Thanks for adding more pictures. That is flat out awesome, it just rolled off the showroom floor. No telling when that was actually built. The date associated to the serial number is the date the number was stamped on the dropout. That dropout must have been at the bottom of the bucket and they kept refilling the bucket before it was finally used to build the frame. With the added pictures I can see now that the rear derailleur is the 65 issue, but i'm wondering why the front derailleur has the Sprint tag that was issued on the 66 and 67 models. It does look nicer than the Sprint engraved cage used in 64 65. I have a pretty nice slightly used 65 Coppertone Tourist but yours is just unbelievable.


----------



## morton

I don't believe I've ever seen a nicer one of that vintage in "modern" times.  Definately a keeper.


----------



## Sven

That beauty must have been in a time capsule. Very very clean and  beautiful bike.


----------



## Eric Amlie

Outstanding condition!
I had the tourist version of this bike('65 model) that I got as a 13 year old. Wish I still had it.
As GTs58 suggests, the frame must have sat for a bit before it was built up.
In addition to the somewhat derailleurs, the brake levers look to be a bit newer also.
The '64, and I think early '65 models had the brake levers with the red button quick release.
Thanks for sharing the photos with us. I'm saving them to drool over.


----------



## Tim s

Absolutely gorgeous. That's my favorite Schwinn color. Tim


----------



## kostnerave

Hi, The bike came to me with mismatched brake levers, one a '70's gold insert version with an extension lever and the other one a non Schwinn unit. I guess the original "button" levers malfunctioned and the owner replaced them.I had these Weinmann levers in my parts stash. If anyone has a good clean set of the "button" levers, I'm interested. Thank you for all of the great response.
 Mike


----------



## schwinnlax

I'm drooling too!  Beautiful, that's as "like new" as you can get!


----------



## juvela

-----

Thanks so much for posting this beauty!  

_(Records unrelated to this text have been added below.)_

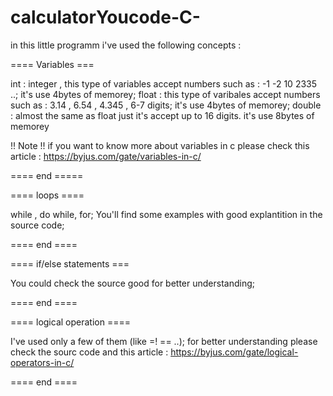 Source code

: # calculatorYoucode-C-
in this little programm i've used the following concepts : 

==== Variables ===

int : integer , this type of variables accept numbers such as : -1 -2 10 2335 ..; it's use 4bytes of memorey;
float : this type of varibales accept numbers such as : 3.14 , 6.54 , 4.345 , 6-7 digits;  it's use 4bytes of memorey;
double : almost the same as float just it's accept up to 16 digits. it's use 8bytes of memorey


!! Note !! 
if you want to know more about variables in c please check this article : https://byjus.com/gate/variables-in-c/

==== end =====

==== loops ====

while , do while, for; 
You'll find some examples with good explantition in the source code;

==== end ====


==== if/else statements ===

You could check the source good for better understanding;

==== end ====

==== logical operation ====

I've used only a few of them (like =! == ..);
for better understanding please check the sourc code and this article : https://byjus.com/gate/logical-operators-in-c/

==== end ====

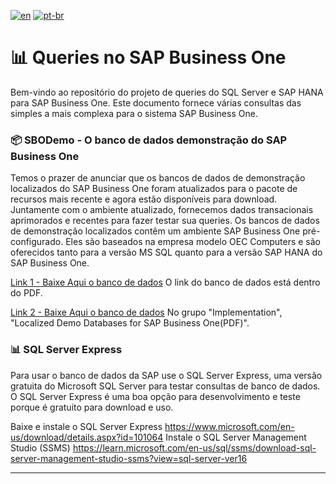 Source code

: [![en](https://img.shields.io/badge/lang-en-red.svg)](https://github.com/fbsdev/SQL-SAP-B1/blob/main/README.md)
[![pt-br](https://img.shields.io/badge/lang-pt--br-green.svg)](https://github.com/fbsdev/SQL-SAP-B1/blob/main/README.pt-br.md)

# 📊 Queries no SAP Business One

Bem-vindo ao repositório do projeto de queries do SQL Server e SAP HANA para SAP Business One. 
Este documento fornece várias consultas das simples a mais complexa para o sistema SAP Business One.

### 📦 SBODemo - O banco de dados demonstração do SAP Business One
Temos o prazer de anunciar que os bancos de dados de demonstração localizados do SAP Business One foram atualizados para o pacote de recursos mais recente e agora estão disponíveis para download.
Juntamente com o ambiente atualizado, fornecemos dados transacionais aprimorados e recentes para fazer testar sua queries.
Os bancos de dados de demonstração localizados contêm um ambiente SAP Business One pré-configurado. Eles são baseados na empresa modelo OEC Computers e são oferecidos tanto para a versão MS SQL quanto para a versão SAP HANA do SAP Business One.

[Link 1 - Baixe Aqui o banco de dados](https://community.sap.com/t5/enterprise-resource-planning-blogs-by-sap/localized-demo-databases-now-available-for-sap-business-one-10-0-fp-2011/ba-p/13488424)
O link do banco de dados está dentro do PDF.

[Link 2 - Baixe Aqui o banco de dados](https://help.sap.com/docs/SAP_BUSINESS_ONE?locale=en-US) 
No grupo "Implementation", "Localized Demo Databases for SAP Business One(PDF)".

### 📊 SQL Server Express
Para usar o banco de dados da SAP use o SQL Server Express, uma versão gratuita do Microsoft SQL Server para testar consultas de banco de dados. O SQL Server Express é uma boa opção para desenvolvimento e teste porque é gratuito para download e uso.

Baixe e instale o SQL Server Express https://www.microsoft.com/en-us/download/details.aspx?id=101064
Instale o SQL Server Management Studio (SSMS) https://learn.microsoft.com/en-us/sql/ssms/download-sql-server-management-studio-ssms?view=sql-server-ver16

--- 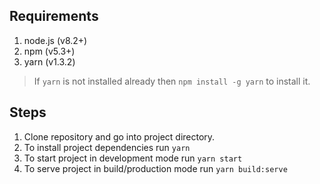 ## Requirements

1. node.js (v8.2+)
1. npm (v5.3+)
1. yarn (v1.3.2)

> If `yarn` is not installed already then `npm install -g yarn` to install it.


## Steps

1. Clone repository and go into project directory.
1. To install project dependencies run `yarn`
1. To start project in development mode run `yarn start`
1. To serve project in build/production mode run `yarn build:serve`

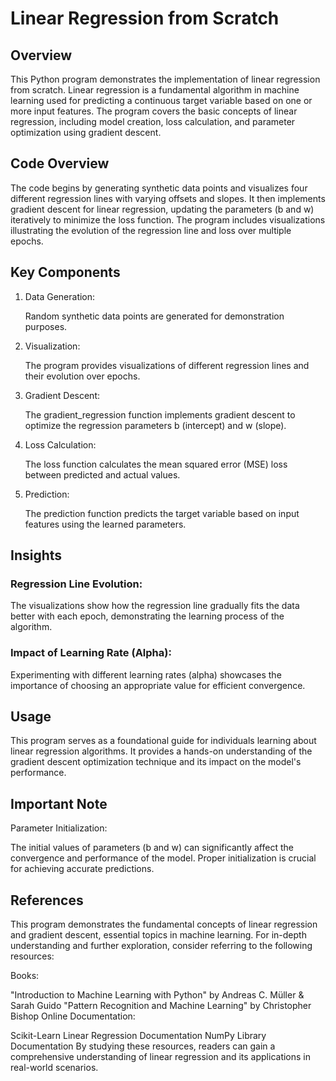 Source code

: <h1> Linear Regression from Scratch </h1>


<h2> Overview </h2>

This Python program demonstrates the implementation of linear regression from scratch. Linear regression is a fundamental algorithm in machine learning used for predicting a continuous target variable based on one or more input features. The program covers the basic concepts of linear regression, including model creation, loss calculation, and parameter optimization using gradient descent.

<h2> Code Overview </h2>

The code begins by generating synthetic data points and visualizes four different regression lines with varying offsets and slopes. It then implements gradient descent for linear regression, updating the parameters (b and w) iteratively to minimize the loss function. The program includes visualizations illustrating the evolution of the regression line and loss over multiple epochs.

<h2> Key Components </h2>

<ol>
<li>Data Generation:</li>

Random synthetic data points are generated for demonstration purposes.

<li>Visualization:</li>

The program provides visualizations of different regression lines and their evolution over epochs.

<li> Gradient Descent:</li>

The gradient_regression function implements gradient descent to optimize the regression parameters b (intercept) and w (slope).

<li> Loss Calculation: </li>

The loss function calculates the mean squared error (MSE) loss between predicted and actual values.

<li> Prediction: </li>

The prediction function predicts the target variable based on input features using the learned parameters.

</ol>

<h2> Insights </h2>

<h3> Regression Line Evolution: </h3>


The visualizations show how the regression line gradually fits the data better with each epoch, demonstrating the learning process of the algorithm.
<h3> Impact of Learning Rate (Alpha):</h3>

Experimenting with different learning rates (alpha) showcases the importance of choosing an appropriate value for efficient convergence.
<h2> Usage </h2>

This program serves as a foundational guide for individuals learning about linear regression algorithms. It provides a hands-on understanding of the gradient descent optimization technique and its impact on the model's performance.

<h2> Important Note </h2>

Parameter Initialization:

The initial values of parameters (b and w) can significantly affect the convergence and performance of the model. Proper initialization is crucial for achieving accurate predictions.
<h2> References </h2>

This program demonstrates the fundamental concepts of linear regression and gradient descent, essential topics in machine learning. For in-depth understanding and further exploration, consider referring to the following resources:

Books:

"Introduction to Machine Learning with Python" by Andreas C. Müller & Sarah Guido
"Pattern Recognition and Machine Learning" by Christopher Bishop
Online Documentation:

Scikit-Learn Linear Regression Documentation
NumPy Library Documentation
By studying these resources, readers can gain a comprehensive understanding of linear regression and its applications in real-world scenarios.
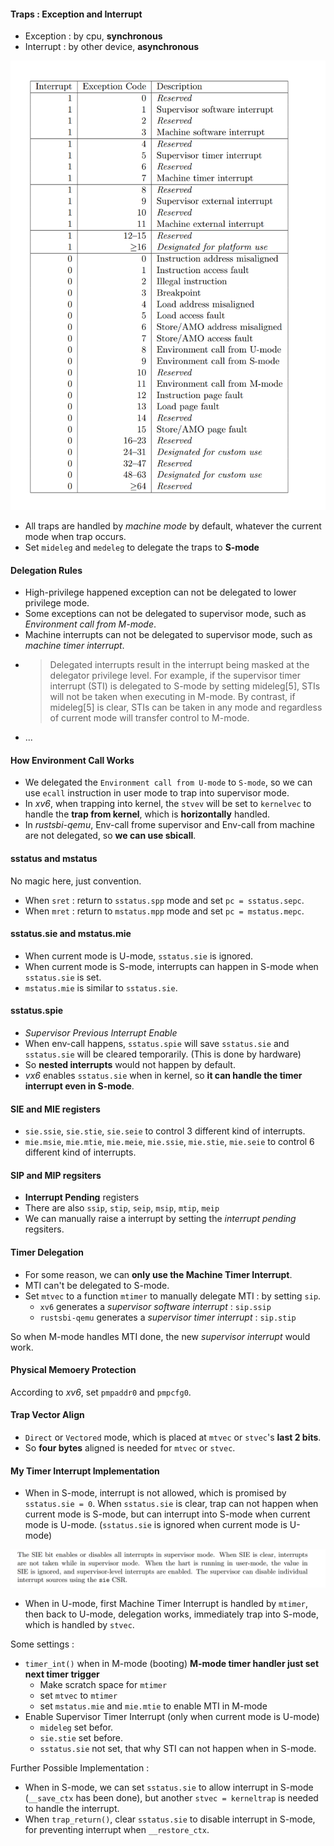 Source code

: 
#### Traps : Exception and Interrupt
- Exception : by cpu, **synchronous**
- Interrupt : by other device, **asynchronous**

![image-20230506001335362](./assets/image-20230506001335362.png)

- All traps are handled by *machine mode* by default, whatever the current mode when trap occurs.
- Set `mideleg` and `medeleg` to delegate the traps to **S-mode**

#### Delegation Rules
- High-privilege happened exception can not be delegated to lower privilege mode.
- Some exceptions can not be delegated to supervisor mode, such as *Environment call from M-mode*.
- Machine interrupts can not be delegated to supervisor mode, such as *machine timer interrupt*.
- >Delegated interrupts result in the interrupt being masked at the delegator privilege level. For example, if the supervisor timer interrupt (STI) is delegated to S-mode by setting mideleg[5], STIs will not be taken when executing in M-mode. By contrast, if mideleg[5] is clear, STIs can be taken in any mode and regardless of current mode will transfer control to M-mode. 
- ...

#### How Environment Call Works

- We delegated the `Environment call from U-mode` to `S-mode`, so we can use `ecall` instruction in user mode to trap into supervisor mode.
- In *xv6*, when trapping into kernel, the `stvev` will be set to `kernelvec` to handle the **trap from kernel**, which is **horizontally** handled.
- In *rustsbi-qemu*, Env-call frome supervisor and Env-call from machine are not delegated, so **we can use sbicall**.

#### sstatus and mstatus
No magic here, just convention.
- When `sret` : return to `sstatus.spp` mode and set `pc = sstatus.sepc`.
- When `mret` : return to `mstatus.mpp` mode and set `pc = mstatus.mepc`.

#### sstatus.sie and mstatus.mie
- When current mode is U-mode, `sstatus.sie` is ignored.
- When current mode is S-mode, interrupts can happen in S-mode when `sstatus.sie` is set.
- `mstatus.mie` is similar to `sstatus.sie`.

#### sstatus.spie
- *Supervisor Previous Interrupt Enable*
- When env-call happens, `sstatus.spie` will save `sstatus.sie` and `sstatus.sie` will be cleared temporarily. (This is done by hardware)
- So **nested interrupts** would not happen by default.
- *vx6* enables `sstatus.sie` when in kernel, so **it can handle the timer interrupt even in S-mode**.


#### SIE and MIE registers
- `sie.ssie`, `sie.stie`, `sie.seie` to control 3 different kind of interrupts. 
- `mie.msie`, `mie.mtie`, `mie.meie`, `mie.ssie`, `mie.stie`, `mie.seie` to control 6 different kind of interrupts.

#### SIP and MIP regsiters
- **Interrupt Pending** registers
- There are also `ssip`, `stip`, `seip`, `msip`, `mtip`, `meip`
- We can manually raise a interrupt by setting the *interrupt pending* regsiters.

#### Timer Delegation
- For some reason, we can **only use the Machine Timer Interrupt**.
- MTI can't be delegated to S-mode.
- Set `mtvec` to a function `mtimer` to manually delegate MTI : by setting `sip`.
  - `xv6` generates a *supervisor software interrupt* : `sip.ssip`
  - `rustsbi-qemu` generates a *supervisor timer interrupt* : `sip.stip`

So when M-mode handles MTI done, the new *supervisor interrupt* would work.

#### Physical Memoery Protection

According to *xv6*, set `pmpaddr0` and `pmpcfg0`.

#### Trap Vector Align
- `Direct` or `Vectored` mode, which is placed at `mtvec` or `stvec`'s **last 2 bits**.
- So **four bytes** aligned is needed for `mtvec` or `stvec`.

#### My Timer Interrupt Implementation

- When in S-mode, interrupt is not allowed, which is promised by `sstatus.sie = 0`. When `sstatus.sie` is clear, trap can not happen when current mode is S-mode, but can interrupt into S-mode when current mode is U-mode. (`sstatus.sie` is ignored when current mode is U-mode)

![image-20230508082106687](./assets/image-20230508082106687.png)

- When in U-mode, first Machine Timer Interrupt is handled by `mtimer`, then back to U-mode, delegation works, immediately trap into S-mode, which is handled by `stvec`.

Some settings :

- `timer_int()` when in M-mode (booting)
  **M-mode timer handler just set next timer trigger**
  - Make scratch space for `mtimer`
  - set `mtvec` to `mtimer`
  - set `mstatus.mie` and `mie.mtie` to enable MTI in M-mode
- Enable Supervisor Timer Interrupt (only when current mode is U-mode)
  - `mideleg` set befor.
  - `sie.stie` set before.
  - `sstatus.sie` not set, that why STI can not happen when in S-mode.

Further Possible Implementation :

- When in S-mode, we can set `sstatus.sie` to allow interrupt in S-mode (`__save_ctx` has been done), but another `stvec = kerneltrap` is needed to handle the interrupt.
- When `trap_return()`, clear `sstatus.sie` to disable interrupt in S-mode, for preventing interrupt when `__restore_ctx`.
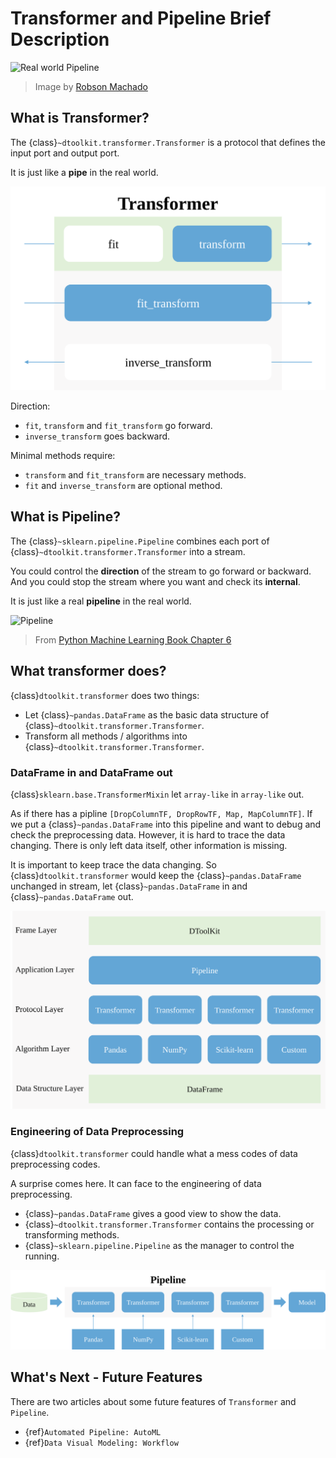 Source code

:# Transformer and Pipeline Brief Description

![Real world Pipeline](https://cdn.pixabay.com/photo/2015/03/19/17/50/winter-681175_960_720.jpg)

> Image by [Robson Machado](https://pixabay.com/photos/winter-alaska-pipeline-oil-snow-681175/)

## What is Transformer?

The {class}`~dtoolkit.transformer.Transformer` is a protocol that defines the input port and output port.

It is just like a **pipe** in the real world.

![Transformer methods](../_static/transformer-method.svg)

Direction:

- `fit`, `transform` and `fit_transform` go forward.
- `inverse_transform` goes backward.

Minimal methods require:

- `transform` and `fit_transform` are necessary methods.
- `fit` and `inverse_transform` are optional method.

## What is Pipeline?

The {class}`~sklearn.pipeline.Pipeline` combines each port of {class}`~dtoolkit.transformer.Transformer` into a stream.

You could control the **direction** of the stream to go forward or backward.
And you could stop the stream where you want and check its **internal**.

It is just like a real **pipeline** in the real world.

![Pipeline](https://raw.githubusercontent.com/rasbt/python-machine-learning-book/master/code/ch06/images/06_01.png)

> From [Python Machine Learning Book Chapter 6](https://nbviewer.org/github/rasbt/python-machine-learning-book/blob/master/code/ch06/ch06.ipynb)

## What transformer does?

{class}`dtoolkit.transformer` does two things:

- Let {class}`~pandas.DataFrame` as the basic data structure of {class}`~dtoolkit.transformer.Transformer`.
- Transform all methods / algorithms into {class}`~dtoolkit.transformer.Transformer`.

### DataFrame in and DataFrame out

{class}`sklearn.base.TransformerMixin` let `array-like` in `array-like` out.

As if there has a pipline `[DropColumnTF, DropRowTF, Map, MapColumnTF]`.
If we put a {class}`~pandas.DataFrame` into this pipeline and want to debug and check the preprocessing data. However, it is hard to trace the data changing. There is only left data itself, other information is missing.

It is important to keep trace the data changing. So {class}`dtoolkit.transformer` would keep the {class}`~pandas.DataFrame` unchanged in stream, let {class}`~pandas.DataFrame` in and {class}`~pandas.DataFrame` out.

![Transformer architecture](../_static/transformer-architecture.svg)

### Engineering of Data Preprocessing

{class}`dtoolkit.transformer` could handle what a mess codes of data preprocessing codes.

A surprise comes here. It can face to the engineering of data preprocessing.

- {class}`~pandas.DataFrame` gives a good view to show the data.
- {class}`~dtoolkit.transformer.Transformer` contains the processing or transforming methods.
- {class}`~sklearn.pipeline.Pipeline` as the manager to control the running.

![DToolKit for transformer](../_static/transformer-with-pipeline.svg)

## What's Next - Future Features

There are two articles about some future features of `Transformer` and `Pipeline`.

- {ref}`Automated Pipeline: AutoML`
- {ref}`Data Visual Modeling: Workflow`
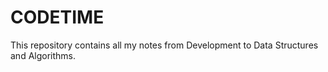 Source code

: # CODETIME
This repository contains all my notes from Development to Data Structures and Algorithms.
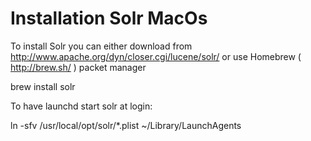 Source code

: <!--
author:
    - 'Mikhail Kamarouski'
created_at: '2015-06-10 17:00:53'
updated_at: '2015-08-18 14:22:29'
tags:
    - 'Search using Solr'
-->

Installation Solr MacOs
=======================

To install Solr you can either download from http://www.apache.org/dyn/closer.cgi/lucene/solr/ or use Homebrew ( http://brew.sh/ ) packet manager

brew install solr

To have launchd start solr at login:

ln -sfv /usr/local/opt/solr/\*.plist \~/Library/LaunchAgents


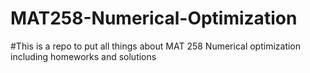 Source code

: # MAT258-Numerical-Optimization
#This is a repo to put all things about MAT 258 Numerical optimization including homeworks and solutions
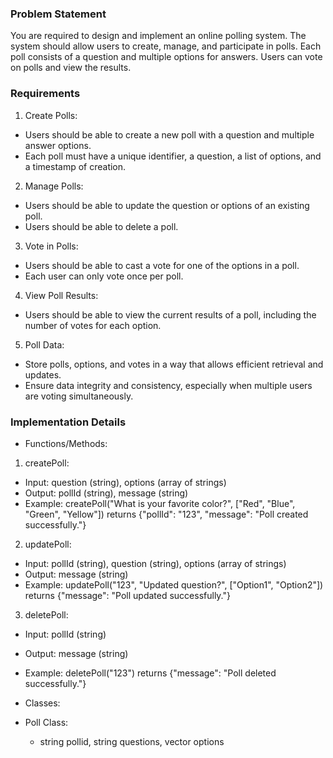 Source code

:
### Problem Statement
You are required to design and implement an online polling system. The system should allow users to create, manage, and participate in polls. Each poll consists of a question and multiple options for answers. Users can vote on polls and view the results.

### Requirements
1. Create Polls:
- Users should be able to create a new poll with a question and multiple answer options.
- Each poll must have a unique identifier, a question, a list of options, and a timestamp of creation.

2. Manage Polls:
- Users should be able to update the question or options of an existing poll.
- Users should be able to delete a poll.

3. Vote in Polls:
- Users should be able to cast a vote for one of the options in a poll.
- Each user can only vote once per poll.

4. View Poll Results:
- Users should be able to view the current results of a poll, including the number of votes for each option.

5. Poll Data:
- Store polls, options, and votes in a way that allows efficient retrieval and updates.
- Ensure data integrity and consistency, especially when multiple users are voting simultaneously.

### Implementation Details
- Functions/Methods:
1. createPoll:
- Input: question (string), options (array of strings)
- Output: pollId (string), message (string)
- Example: createPoll("What is your favorite color?", ["Red", "Blue", "Green", "Yellow"]) returns {"pollId": "123", "message": "Poll created successfully."}

2. updatePoll:
- Input: pollId (string), question (string), options (array of strings)
- Output: message (string)
- Example: updatePoll("123", "Updated question?", ["Option1", "Option2"]) returns {"message": "Poll updated successfully."}

3. deletePoll:
- Input: pollId (string)
- Output: message (string)
- Example: deletePoll("123") returns {"message": "Poll deleted successfully."}




- Classes:

- Poll Class:
    - string pollid, string questions, vector<string> options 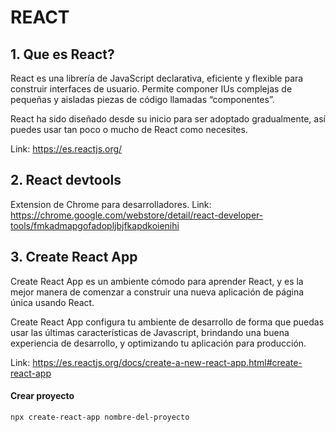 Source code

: # REACT

## 1. Que es React?
React es una librería de JavaScript declarativa, eficiente y flexible para construir interfaces de usuario. Permite componer IUs complejas de pequeñas y aisladas piezas de código llamadas “componentes”.

React ha sido diseñado desde su inicio para ser adoptado gradualmente, así puedes usar tan poco o mucho de React como necesites.

Link: https://es.reactjs.org/


## 2. React devtools
Extension de Chrome para desarrolladores. 
Link: https://chrome.google.com/webstore/detail/react-developer-tools/fmkadmapgofadopljbjfkapdkoienihi


## 3. Create React App
Create React App es un ambiente cómodo para aprender React, y es la mejor manera de comenzar a construir una nueva aplicación de página única usando React.

Create React App configura tu ambiente de desarrollo de forma que puedas usar las últimas características de Javascript, brindando una buena experiencia de desarrollo, y optimizando tu aplicación para producción.

Link: https://es.reactjs.org/docs/create-a-new-react-app.html#create-react-app


#### Crear proyecto

`npx create-react-app nombre-del-proyecto`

Cycle brings up a question I would like to ask the Arnie experts.

Notice that machine's gear block is 5V.

Wondering what year they changed the Varsity's block from 4V to 5V?

Thank you.  

-----


----------



## GTs58

juvela said:


> -----
> 
> Thanks so much for posting this beauty!
> 
> Cycle brings up a question I would like to ask the Arnie experts.
> 
> Notice that machine's gear block is 5V.
> 
> Wondering what year they changed the Varsity's block from 4V to 5V?
> 
> Thank you.
> 
> -----




Mid year 1961. Same time the Continental had a complete make over with Huret components and the 5 speed Corvette was intro'd


----------



## rollfaster

That is absolutely beautiful!!


----------



## juvela

-----

Thanks very much for this information @GTs58!

Greatly appreciated.

---

Mike -

I think the brake calipers are slightly late for the bicycle.

The model 730 of 1964 would still have exhibited the early type marking on the caliper arms where there is no recess for the makings.  The later type seen on the bicycle came in about 1968.

Here is a model 730 caliper with the early type marking -







			VeloBase.com - Component: Weinmann AG 730 De Luxe (earlier, incised lettering)
		


This article on Weinmann products at classiclightweights.co.uk mentions the change in markings -






						Weinmann components
					

Weinmann components



					www.classiclightweights.co.uk
				




If you would like to get the period correct markings you could keep an eye out for two old style calipers, doesn't matter if front or back.  You could remove the caliper arms and polish them up and mount them on your present new appearing hardware.

-----


----------



## kostnerave

Hi Juvela, Thank you for the information. The calipers came on the bike as bought and are a perfect match for the calipers on my August '65 Coppertone Varsity Tourist. The Sky Blue Varsity is a very late November build, using many '65 parts. I did find a n.o.s. front Sprint Pat. Pend. derailleur that is now on the bike. Here are a couple of pictures of the Coppertone bike.
Mike


----------



## Tim s

kostnerave said:


> Hi Juvela, Thank you for the information. The calipers came on the bike as bought and are a perfect match for the calipers on my August '65 Coppertone Varsity Tourist. The Sky Blue Varsity is a very late November build, using many '65 parts. I did find a n.o.s. front Sprint Pat. Pend. derailleur that is now on the bike. Here are a couple of pictures of the Coppertone bike.
> Mike
> 
> View attachment 1139848
> 
> View attachment 1139850
> 
> View attachment 1139851



Another beautiful Varsity in my second favorite Schwinn color. Tim


----------



## schwinnman67

Wow!! Very nice!!


----------



## bikerbluz

Eye popping! That sky blue looks NOS. Beautiful copper tone too!


----------



## kostnerave

Thank you for all of your nice comments, they are appreciated. The Cabe is a great site because the members actually like bicycles for their history and beauty.


----------



## BroCraig

That's very eye catching. Do not come here with it. You'll leave without it. Lol


Sent from my iPad using Tapatalk


----------



## juvela

-----

Thank you for your patience with my question regarding the bicycle's Weinmann brake calipers Mike.

Subsequent exploration has shown me that the changeover time for the design of Weinmann sidepull calipers was 1962.

-----


----------



## HARPO

@kostnerave  Beautiful bike and great photos to show it off!!

Unless you need the room or the money, I'd be hard pressed to let it go...at least for quite a while. You rarely see one in this color and condition.


----------